Speaking with The Post Millennial, Sousa said that her event will gather on the city hall’s steps shortly before the council considers the proclamation on August 15, where she said the microphone would be open for anyone to speak, and added that Jaman would be speaking at the event as well.
She said that people from all over the Seattle area will be coming to the event, including feminists as well as "women who wouldn't consider themselves feminists and men who don't consider themselves feminists, but who this issue deeply touches."
Sousa said that at the center of this is the issue of discrimination. She noted that the YMCA says they don’t discriminate based on things like age, sex, race, or gender identity, but wants to bring up to the city council that the YMCA is denying provisions and protections based the female sex .
Sousa said that she would be bringing the issue forward to the council as sex-based discrimination, "because if you deny women and girls provisions for our bodies, for our sex, that is a discrimination."
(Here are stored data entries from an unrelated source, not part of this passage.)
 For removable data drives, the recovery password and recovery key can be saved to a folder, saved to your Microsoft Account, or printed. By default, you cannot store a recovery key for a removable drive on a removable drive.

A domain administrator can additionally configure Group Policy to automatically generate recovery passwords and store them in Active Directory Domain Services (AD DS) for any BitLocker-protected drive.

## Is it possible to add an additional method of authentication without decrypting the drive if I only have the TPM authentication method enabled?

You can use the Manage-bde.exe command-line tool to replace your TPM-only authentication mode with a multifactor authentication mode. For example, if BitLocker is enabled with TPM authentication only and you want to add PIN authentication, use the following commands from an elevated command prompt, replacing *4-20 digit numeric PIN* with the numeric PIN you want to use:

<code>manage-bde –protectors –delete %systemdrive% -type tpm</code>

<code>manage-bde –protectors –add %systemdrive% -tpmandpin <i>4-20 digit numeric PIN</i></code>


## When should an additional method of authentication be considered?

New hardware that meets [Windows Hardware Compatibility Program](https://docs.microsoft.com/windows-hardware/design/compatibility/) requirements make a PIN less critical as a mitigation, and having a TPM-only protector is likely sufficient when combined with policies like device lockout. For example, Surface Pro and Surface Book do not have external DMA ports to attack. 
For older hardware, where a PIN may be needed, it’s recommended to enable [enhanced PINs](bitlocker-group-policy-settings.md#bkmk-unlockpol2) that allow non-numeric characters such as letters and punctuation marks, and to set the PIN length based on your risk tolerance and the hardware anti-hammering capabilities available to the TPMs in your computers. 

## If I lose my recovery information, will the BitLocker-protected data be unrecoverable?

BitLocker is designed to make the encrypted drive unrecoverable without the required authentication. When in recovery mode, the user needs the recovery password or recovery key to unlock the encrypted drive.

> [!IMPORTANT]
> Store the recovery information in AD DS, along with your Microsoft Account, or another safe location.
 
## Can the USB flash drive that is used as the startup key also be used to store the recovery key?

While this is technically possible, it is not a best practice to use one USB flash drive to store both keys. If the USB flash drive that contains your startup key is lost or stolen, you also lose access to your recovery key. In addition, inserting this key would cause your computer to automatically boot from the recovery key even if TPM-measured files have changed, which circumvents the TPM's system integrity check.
In response to Sousa airing these concerns with the proclamation on Twitter, Faber, who calls himself a social democrat on Twitter, said that "the transphobia have found me. Fuuuuuun."
In a post that included a photo of Sousa’s tweet, Faber wrote simply, "Zoopity boop."
"The mayor of Port Townsend doesn't seem to think my concerns deserve respectful consideration. I think women/girls deserve the sex based provisions that our foremothers battled for centuries to attain, privacy, safety, & dignity for our BODIES," Sousa wrote in response to Faber’s tweet. "Mayor's response: Zoopity boob."
"So this is a little ridiculous to me that this is how the mayor is choosing to respond to women and girls who have legitimate concerns. So he's, he's not taking these concerns with seriousness and the gravity that I think we are due," Sousa told The Post Millennial, who added that the mayor’s response is "juvenile."
In regards to the proclamation, Sousa said that she "can be respectful, welcoming and kind to anyone no matter what claims they make about themselves and their identity."
"That has no impact on my other claim, which is to have sex based rights and provisions around my body, you know, to have boundaries around my body as a woman and for girls," she added, noting that these two points are not "mutually exclusive."